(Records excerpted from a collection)
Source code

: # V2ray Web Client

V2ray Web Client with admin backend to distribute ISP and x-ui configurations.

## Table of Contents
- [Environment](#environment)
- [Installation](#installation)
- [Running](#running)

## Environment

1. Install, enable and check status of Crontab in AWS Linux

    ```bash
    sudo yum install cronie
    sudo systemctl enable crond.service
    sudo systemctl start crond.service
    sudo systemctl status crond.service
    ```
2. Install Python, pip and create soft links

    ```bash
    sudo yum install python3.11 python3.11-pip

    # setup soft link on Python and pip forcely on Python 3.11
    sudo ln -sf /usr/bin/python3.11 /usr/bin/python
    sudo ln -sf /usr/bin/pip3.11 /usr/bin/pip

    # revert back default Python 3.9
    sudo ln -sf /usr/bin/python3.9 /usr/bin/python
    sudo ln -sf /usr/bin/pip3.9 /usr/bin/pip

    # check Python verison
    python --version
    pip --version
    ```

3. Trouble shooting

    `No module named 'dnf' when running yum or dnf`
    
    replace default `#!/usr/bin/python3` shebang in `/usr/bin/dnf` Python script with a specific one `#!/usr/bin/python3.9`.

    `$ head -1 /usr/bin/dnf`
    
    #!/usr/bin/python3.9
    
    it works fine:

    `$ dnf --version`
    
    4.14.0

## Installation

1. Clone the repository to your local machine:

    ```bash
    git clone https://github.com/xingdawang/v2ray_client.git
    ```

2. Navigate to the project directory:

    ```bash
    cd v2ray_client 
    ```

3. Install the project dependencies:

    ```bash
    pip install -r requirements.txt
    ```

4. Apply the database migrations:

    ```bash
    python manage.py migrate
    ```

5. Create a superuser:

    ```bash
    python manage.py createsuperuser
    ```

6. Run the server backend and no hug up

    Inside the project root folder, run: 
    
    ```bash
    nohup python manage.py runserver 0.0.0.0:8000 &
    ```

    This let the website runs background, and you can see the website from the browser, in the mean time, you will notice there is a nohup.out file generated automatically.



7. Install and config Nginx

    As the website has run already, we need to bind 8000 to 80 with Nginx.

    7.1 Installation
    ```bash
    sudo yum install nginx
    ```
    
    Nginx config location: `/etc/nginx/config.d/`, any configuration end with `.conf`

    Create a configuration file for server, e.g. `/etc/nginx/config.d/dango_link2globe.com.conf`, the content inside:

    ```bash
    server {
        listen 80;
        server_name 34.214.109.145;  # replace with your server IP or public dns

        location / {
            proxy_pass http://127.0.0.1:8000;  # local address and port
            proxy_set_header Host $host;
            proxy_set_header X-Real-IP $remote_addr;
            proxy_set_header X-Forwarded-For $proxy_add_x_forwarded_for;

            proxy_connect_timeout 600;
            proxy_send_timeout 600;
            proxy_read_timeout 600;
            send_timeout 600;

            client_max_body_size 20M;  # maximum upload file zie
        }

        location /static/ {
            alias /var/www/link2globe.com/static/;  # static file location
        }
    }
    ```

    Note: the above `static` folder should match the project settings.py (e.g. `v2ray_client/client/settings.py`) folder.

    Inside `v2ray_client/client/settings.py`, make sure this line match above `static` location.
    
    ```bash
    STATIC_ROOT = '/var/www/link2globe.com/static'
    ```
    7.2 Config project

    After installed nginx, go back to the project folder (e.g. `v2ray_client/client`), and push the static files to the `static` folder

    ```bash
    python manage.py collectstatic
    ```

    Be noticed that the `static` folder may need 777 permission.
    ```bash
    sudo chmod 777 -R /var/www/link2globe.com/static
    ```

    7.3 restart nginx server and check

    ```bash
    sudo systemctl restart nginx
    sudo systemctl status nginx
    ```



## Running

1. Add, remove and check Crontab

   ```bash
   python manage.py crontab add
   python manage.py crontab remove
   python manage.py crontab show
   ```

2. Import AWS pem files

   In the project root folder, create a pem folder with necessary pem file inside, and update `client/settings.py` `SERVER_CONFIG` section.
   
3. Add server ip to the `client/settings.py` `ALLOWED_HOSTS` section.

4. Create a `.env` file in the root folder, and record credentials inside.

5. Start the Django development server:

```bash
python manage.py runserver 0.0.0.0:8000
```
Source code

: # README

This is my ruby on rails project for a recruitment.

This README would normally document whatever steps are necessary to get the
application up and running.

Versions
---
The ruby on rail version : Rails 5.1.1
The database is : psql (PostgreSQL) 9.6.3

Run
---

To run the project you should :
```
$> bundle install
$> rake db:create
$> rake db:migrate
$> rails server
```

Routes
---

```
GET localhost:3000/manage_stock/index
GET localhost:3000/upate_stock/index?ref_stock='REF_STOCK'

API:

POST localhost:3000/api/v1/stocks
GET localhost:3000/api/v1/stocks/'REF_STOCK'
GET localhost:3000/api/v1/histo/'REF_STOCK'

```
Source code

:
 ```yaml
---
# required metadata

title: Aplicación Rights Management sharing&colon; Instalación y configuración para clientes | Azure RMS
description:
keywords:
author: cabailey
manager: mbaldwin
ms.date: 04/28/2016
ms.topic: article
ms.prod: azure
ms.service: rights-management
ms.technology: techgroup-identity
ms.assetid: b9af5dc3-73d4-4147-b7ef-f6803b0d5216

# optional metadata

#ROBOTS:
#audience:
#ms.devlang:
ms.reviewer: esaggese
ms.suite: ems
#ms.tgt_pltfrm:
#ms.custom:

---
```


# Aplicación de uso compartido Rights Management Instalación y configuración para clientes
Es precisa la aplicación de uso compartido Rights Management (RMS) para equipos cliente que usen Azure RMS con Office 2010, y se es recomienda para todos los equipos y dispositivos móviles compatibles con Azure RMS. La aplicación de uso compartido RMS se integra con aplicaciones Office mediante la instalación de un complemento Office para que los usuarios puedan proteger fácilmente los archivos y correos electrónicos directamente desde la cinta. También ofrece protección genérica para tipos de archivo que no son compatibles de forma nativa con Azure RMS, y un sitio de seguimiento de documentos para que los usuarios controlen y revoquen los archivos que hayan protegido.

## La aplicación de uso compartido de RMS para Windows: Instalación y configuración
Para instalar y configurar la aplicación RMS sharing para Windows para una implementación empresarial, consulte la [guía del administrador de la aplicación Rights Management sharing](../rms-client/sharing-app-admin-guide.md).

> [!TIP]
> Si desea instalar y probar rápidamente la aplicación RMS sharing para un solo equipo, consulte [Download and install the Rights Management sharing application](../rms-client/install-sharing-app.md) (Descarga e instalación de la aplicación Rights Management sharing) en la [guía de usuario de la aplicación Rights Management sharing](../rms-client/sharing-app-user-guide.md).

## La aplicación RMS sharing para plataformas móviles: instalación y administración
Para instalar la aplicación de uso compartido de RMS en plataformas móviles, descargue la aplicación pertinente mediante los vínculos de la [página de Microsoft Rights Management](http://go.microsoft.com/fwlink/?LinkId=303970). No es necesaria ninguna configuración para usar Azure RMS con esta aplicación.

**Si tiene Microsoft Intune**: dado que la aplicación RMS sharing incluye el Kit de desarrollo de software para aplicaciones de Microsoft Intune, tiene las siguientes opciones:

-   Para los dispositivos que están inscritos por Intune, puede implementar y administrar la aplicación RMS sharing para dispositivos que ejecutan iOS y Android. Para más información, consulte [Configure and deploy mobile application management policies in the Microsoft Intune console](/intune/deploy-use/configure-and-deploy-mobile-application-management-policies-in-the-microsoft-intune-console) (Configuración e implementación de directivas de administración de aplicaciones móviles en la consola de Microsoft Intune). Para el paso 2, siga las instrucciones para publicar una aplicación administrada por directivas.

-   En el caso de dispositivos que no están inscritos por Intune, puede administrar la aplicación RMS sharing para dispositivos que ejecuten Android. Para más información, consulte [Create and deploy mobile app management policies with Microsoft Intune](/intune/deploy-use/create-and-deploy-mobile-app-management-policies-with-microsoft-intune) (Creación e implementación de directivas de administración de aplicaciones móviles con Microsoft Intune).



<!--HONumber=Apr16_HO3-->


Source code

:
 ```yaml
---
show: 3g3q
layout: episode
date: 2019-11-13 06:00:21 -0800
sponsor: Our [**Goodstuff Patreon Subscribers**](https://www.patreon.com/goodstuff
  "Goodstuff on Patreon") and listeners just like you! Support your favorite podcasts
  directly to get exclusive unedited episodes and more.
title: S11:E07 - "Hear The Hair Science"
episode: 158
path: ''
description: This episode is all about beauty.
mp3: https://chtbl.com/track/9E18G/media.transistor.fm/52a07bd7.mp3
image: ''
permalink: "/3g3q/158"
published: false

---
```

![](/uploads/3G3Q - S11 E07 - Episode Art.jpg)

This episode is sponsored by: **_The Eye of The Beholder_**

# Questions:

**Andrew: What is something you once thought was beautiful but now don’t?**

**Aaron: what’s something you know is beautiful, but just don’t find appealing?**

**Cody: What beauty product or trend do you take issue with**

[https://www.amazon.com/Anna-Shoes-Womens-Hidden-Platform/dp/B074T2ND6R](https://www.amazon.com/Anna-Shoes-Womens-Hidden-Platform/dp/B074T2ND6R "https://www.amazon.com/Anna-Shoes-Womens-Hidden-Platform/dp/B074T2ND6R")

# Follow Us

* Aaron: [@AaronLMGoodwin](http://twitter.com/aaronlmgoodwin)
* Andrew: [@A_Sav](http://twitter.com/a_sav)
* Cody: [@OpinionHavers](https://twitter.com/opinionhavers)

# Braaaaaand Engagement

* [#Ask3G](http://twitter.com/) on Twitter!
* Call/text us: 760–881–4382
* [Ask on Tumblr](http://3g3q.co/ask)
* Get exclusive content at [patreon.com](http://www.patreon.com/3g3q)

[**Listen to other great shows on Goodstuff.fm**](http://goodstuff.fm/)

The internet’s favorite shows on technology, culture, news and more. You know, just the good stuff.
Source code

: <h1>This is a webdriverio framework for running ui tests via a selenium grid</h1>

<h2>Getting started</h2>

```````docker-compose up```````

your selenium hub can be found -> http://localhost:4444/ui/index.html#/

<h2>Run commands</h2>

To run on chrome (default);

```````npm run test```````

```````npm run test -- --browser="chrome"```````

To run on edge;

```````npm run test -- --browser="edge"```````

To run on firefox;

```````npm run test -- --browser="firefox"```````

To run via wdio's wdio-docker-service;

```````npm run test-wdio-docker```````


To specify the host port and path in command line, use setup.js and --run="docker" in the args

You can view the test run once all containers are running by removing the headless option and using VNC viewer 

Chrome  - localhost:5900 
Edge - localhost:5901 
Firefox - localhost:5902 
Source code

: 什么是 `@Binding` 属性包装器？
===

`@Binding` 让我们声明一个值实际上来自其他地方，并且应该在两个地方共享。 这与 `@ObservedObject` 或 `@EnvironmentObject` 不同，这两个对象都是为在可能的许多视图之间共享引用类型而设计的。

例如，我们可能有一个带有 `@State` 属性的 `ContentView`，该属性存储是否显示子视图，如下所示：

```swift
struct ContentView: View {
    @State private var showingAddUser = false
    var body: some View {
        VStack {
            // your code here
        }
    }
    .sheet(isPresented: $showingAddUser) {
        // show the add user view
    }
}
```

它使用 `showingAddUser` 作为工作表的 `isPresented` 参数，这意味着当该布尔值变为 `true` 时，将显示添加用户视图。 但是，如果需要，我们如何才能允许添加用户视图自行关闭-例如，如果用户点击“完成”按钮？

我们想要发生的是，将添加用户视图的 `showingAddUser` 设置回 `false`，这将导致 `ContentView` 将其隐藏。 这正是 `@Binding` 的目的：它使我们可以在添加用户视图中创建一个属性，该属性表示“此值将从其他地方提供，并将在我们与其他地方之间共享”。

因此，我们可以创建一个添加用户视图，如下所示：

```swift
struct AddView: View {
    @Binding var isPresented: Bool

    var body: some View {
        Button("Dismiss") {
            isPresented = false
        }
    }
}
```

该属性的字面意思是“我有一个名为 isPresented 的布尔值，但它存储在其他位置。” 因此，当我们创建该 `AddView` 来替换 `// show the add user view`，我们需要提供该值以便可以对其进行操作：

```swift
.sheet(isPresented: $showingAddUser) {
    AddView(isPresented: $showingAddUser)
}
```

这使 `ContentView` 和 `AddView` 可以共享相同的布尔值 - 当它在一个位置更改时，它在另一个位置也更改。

▶ _INSTRUCTIONS TO FOLLOW_
How many lines of the data hold the string "match"? Reply with the number alone.

▶ _EXERCISE ANSWER_
2